Your task →
Give back the full material exactly. Omit no line.

Given information →
****

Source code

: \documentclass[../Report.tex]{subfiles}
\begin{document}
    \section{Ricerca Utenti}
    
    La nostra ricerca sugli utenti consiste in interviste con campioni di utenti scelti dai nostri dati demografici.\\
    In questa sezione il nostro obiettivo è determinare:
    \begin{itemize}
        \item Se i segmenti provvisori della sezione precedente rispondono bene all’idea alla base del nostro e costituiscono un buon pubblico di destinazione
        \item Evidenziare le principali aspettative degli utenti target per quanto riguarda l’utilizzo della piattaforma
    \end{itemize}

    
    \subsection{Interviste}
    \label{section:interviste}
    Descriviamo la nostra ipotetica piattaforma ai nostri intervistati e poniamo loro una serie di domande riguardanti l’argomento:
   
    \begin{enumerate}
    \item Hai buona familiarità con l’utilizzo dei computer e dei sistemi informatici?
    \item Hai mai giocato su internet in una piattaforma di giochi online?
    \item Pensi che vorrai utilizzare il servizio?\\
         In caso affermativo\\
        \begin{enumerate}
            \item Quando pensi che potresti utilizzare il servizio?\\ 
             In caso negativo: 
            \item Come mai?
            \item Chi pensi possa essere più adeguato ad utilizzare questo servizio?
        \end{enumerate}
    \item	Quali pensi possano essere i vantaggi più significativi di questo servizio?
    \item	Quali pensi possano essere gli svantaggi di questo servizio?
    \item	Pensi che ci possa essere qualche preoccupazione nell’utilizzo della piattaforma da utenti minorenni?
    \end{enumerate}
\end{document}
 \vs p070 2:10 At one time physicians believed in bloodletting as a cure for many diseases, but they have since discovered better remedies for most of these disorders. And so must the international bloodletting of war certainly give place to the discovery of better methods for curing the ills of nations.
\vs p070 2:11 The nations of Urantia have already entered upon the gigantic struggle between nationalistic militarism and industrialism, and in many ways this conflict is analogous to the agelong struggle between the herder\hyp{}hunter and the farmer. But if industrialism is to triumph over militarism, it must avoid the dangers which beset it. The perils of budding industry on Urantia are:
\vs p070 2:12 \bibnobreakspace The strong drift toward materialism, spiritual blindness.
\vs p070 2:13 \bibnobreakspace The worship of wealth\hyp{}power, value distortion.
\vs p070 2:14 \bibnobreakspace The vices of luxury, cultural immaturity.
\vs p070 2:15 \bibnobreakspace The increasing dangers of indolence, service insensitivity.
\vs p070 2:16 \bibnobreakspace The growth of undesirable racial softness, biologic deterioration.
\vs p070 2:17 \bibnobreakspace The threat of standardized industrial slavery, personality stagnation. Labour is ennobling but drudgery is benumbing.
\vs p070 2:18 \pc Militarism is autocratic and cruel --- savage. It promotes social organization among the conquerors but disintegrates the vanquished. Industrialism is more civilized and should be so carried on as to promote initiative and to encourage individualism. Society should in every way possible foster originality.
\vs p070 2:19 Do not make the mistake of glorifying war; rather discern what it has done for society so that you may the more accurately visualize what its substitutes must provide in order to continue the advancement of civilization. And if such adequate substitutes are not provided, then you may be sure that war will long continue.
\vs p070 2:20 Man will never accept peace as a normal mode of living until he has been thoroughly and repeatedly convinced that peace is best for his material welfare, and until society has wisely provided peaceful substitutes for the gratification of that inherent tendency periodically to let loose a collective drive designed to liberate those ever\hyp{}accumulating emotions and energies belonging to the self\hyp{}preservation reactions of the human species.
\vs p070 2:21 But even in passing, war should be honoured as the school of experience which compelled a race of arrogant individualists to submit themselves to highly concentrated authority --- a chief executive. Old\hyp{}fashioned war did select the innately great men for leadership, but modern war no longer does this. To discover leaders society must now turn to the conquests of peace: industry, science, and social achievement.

****

Written solution →
Source code

: \documentclass[../Report.tex]{subfiles}
\begin{document}
    \section{Ricerca Utenti}
    
    La nostra ricerca sugli utenti consiste in interviste con campioni di utenti scelti dai nostri dati demografici.\\
    In questa sezione il nostro obiettivo è determinare:
    \begin{itemize}
        \item Se i segmenti provvisori della sezione precedente rispondono bene all’idea alla base del nostro e costituiscono un buon pubblico di destinazione
        \item Evidenziare le principali aspettative degli utenti target per quanto riguarda l’utilizzo della piattaforma
    \end{itemize}

    
    \subsection{Interviste}
    \label{section:interviste}
    Descriviamo la nostra ipotetica piattaforma ai nostri intervistati e poniamo loro una serie di domande riguardanti l’argomento:
   
    \begin{enumerate}
    \item Hai buona familiarità con l’utilizzo dei computer e dei sistemi informatici?
    \item Hai mai giocato su internet in una piattaforma di giochi online?
    \item Pensi che vorrai utilizzare il servizio?\\
         In caso affermativo\\
        \begin{enumerate}
            \item Quando pensi che potresti utilizzare il servizio?\\ 
             In caso negativo: 
            \item Come mai?
            \item Chi pensi possa essere più adeguato ad utilizzare questo servizio?
        \end{enumerate}
    \item	Quali pensi possano essere i vantaggi più significativi di questo servizio?
    \item	Quali pensi possano essere gli svantaggi di questo servizio?
    \item	Pensi che ci possa essere qualche preoccupazione nell’utilizzo della piattaforma da utenti minorenni?
    \end{enumerate}
\end{document}
 \vs p070 2:10 At one time physicians believed in bloodletting as a cure for many diseases, but they have since discovered better remedies for most of these disorders. And so must the international bloodletting of war certainly give place to the discovery of better methods for curing the ills of nations.
\vs p070 2:11 The nations of Urantia have already entered upon the gigantic struggle between nationalistic militarism and industrialism, and in many ways this conflict is analogous to the agelong struggle between the herder\hyp{}hunter and the farmer. But if industrialism is to triumph over militarism, it must avoid the dangers which beset it. The perils of budding industry on Urantia are:
\vs p070 2:12 \bibnobreakspace The strong drift toward materialism, spiritual blindness.
\vs p070 2:13 \bibnobreakspace The worship of wealth\hyp{}power, value distortion.
\vs p070 2:14 \bibnobreakspace The vices of luxury, cultural immaturity.
\vs p070 2:15 \bibnobreakspace The increasing dangers of indolence, service insensitivity.
\vs p070 2:16 \bibnobreakspace The growth of undesirable racial softness, biologic deterioration.
\vs p070 2:17 \bibnobreakspace The threat of standardized industrial slavery, personality stagnation. Labour is ennobling but drudgery is benumbing.
\vs p070 2:18 \pc Militarism is autocratic and cruel --- savage. It promotes social organization among the conquerors but disintegrates the vanquished. Industrialism is more civilized and should be so carried on as to promote initiative and to encourage individualism. Society should in every way possible foster originality.
\vs p070 2:19 Do not make the mistake of glorifying war; rather discern what it has done for society so that you may the more accurately visualize what its substitutes must provide in order to continue the advancement of civilization. And if such adequate substitutes are not provided, then you may be sure that war will long continue.
\vs p070 2:20 Man will never accept peace as a normal mode of living until he has been thoroughly and repeatedly convinced that peace is best for his material welfare, and until society has wisely provided peaceful substitutes for the gratification of that inherent tendency periodically to let loose a collective drive designed to liberate those ever\hyp{}accumulating emotions and energies belonging to the self\hyp{}preservation reactions of the human species.
\vs p070 2:21 But even in passing, war should be honoured as the school of experience which compelled a race of arrogant individualists to submit themselves to highly concentrated authority --- a chief executive. Old\hyp{}fashioned war did select the innately great men for leadership, but modern war no longer does this. To discover leaders society must now turn to the conquests of peace: industry, science, and social achievement.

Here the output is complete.